What if every visit to the museum was the equivalent of spending time at the philharmonic? For painter Wassily Kandinsky, that was the experience of painting: colors triggered sounds. Now a study from the University of California, San Diego, suggests that we are all born synesthetes like Kandinsky, with senses so joined that stimulating one reliably stimulates another.
The work, published in the August issue of Psychological Science, has become the first experimental confirmation of the infant-synesthesia hypothesis—which has existed, unproved, for almost 20 years.
Researchers presented infantsand adults with images of repeating shapes (either circles or triangles) on a split-color background: one side was red or blue, and the other side was yellow or green. If the infants had shape-color associations, the scientists hypothesized, the shapes would affect their color preferences. For instance, some infants might look significantly longer at a green background with circles than at the same green background with triangles. Absent synesthesia, no such difference would be visible.
The study confirmed this hunch. Infants who were two and three months old showed significant shape-color associations. By eight months the preference was no longer pronounced, and in adults it was gone altogether.
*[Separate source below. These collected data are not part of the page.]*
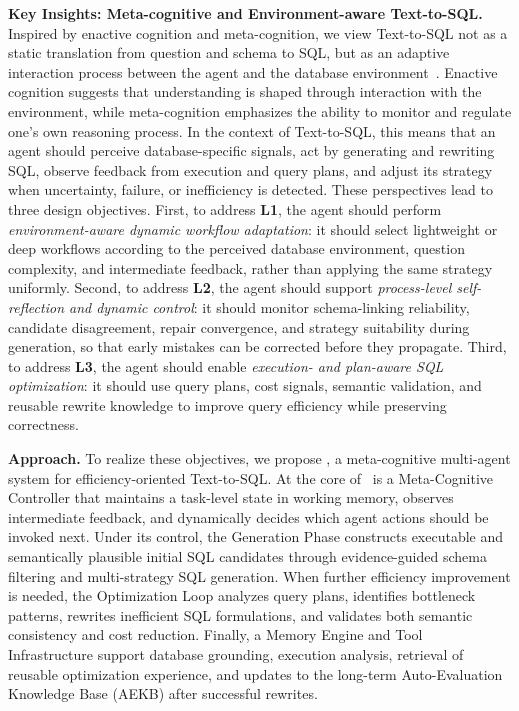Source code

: \textbf{Key Insights: Meta-cognitive and Environment-aware Text-to-SQL.}
Inspired by enactive cognition and meta-cognition, we view Text-to-SQL not as a static translation from question and schema to SQL, but as an adaptive interaction process between the agent and the database environment~\cite{varela1991embodied,flavell1979metacognition}.
Enactive cognition suggests that understanding is shaped through interaction with the environment, while meta-cognition emphasizes the ability to monitor and regulate one's own reasoning process.
In the context of Text-to-SQL, this means that an agent should perceive database-specific signals, act by generating and rewriting SQL, observe feedback from execution and query plans, and adjust its strategy when uncertainty, failure, or inefficiency is detected.
These perspectives lead to three design objectives.
First, to address \textbf{L1}, the agent should perform \emph{environment-aware dynamic workflow adaptation}: it should select lightweight or deep workflows according to the perceived database environment, question complexity, and intermediate feedback, rather than applying the same strategy uniformly.
Second, to address \textbf{L2}, the agent should support \emph{process-level self-reflection and dynamic control}: it should monitor schema-linking reliability, candidate disagreement, repair convergence, and strategy suitability during generation, so that early mistakes can be corrected before they propagate.
Third, to address \textbf{L3}, the agent should enable \emph{execution- and plan-aware SQL optimization}: it should use query plans, cost signals, semantic validation, and reusable rewrite knowledge to improve query efficiency while preserving correctness.

\textbf{Approach.} 
To realize these objectives, we propose \toolname, a meta-cognitive multi-agent system for efficiency-oriented Text-to-SQL.
At the core of \toolname\ is a Meta-Cognitive Controller that maintains a task-level state in working memory, observes intermediate feedback, and dynamically decides which agent actions should be invoked next.
Under its control, the Generation Phase constructs executable and semantically plausible initial SQL candidates through evidence-guided schema filtering and multi-strategy SQL generation.
When further efficiency improvement is needed, the Optimization Loop analyzes query plans, identifies bottleneck patterns, rewrites inefficient SQL formulations, and validates both semantic consistency and cost reduction.
Finally, a Memory Engine and Tool Infrastructure support database grounding, execution analysis, retrieval of reusable optimization experience, and updates to the long-term Auto-Evaluation Knowledge Base (AEKB) after successful rewrites.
The more important implications of this work may lie beyond synesthesia, says lead author Katie Wagner, a psychologist at U.C.S.D. The finding provides insight into how babies learn about the world more generally. “Infants may perceive the world in a way that’s fundamentally different from adults,” Wagner says. As we age, she adds, we narrow our focus, perhaps gaining an edge in cognitive speed as the sensory symphony quiets down.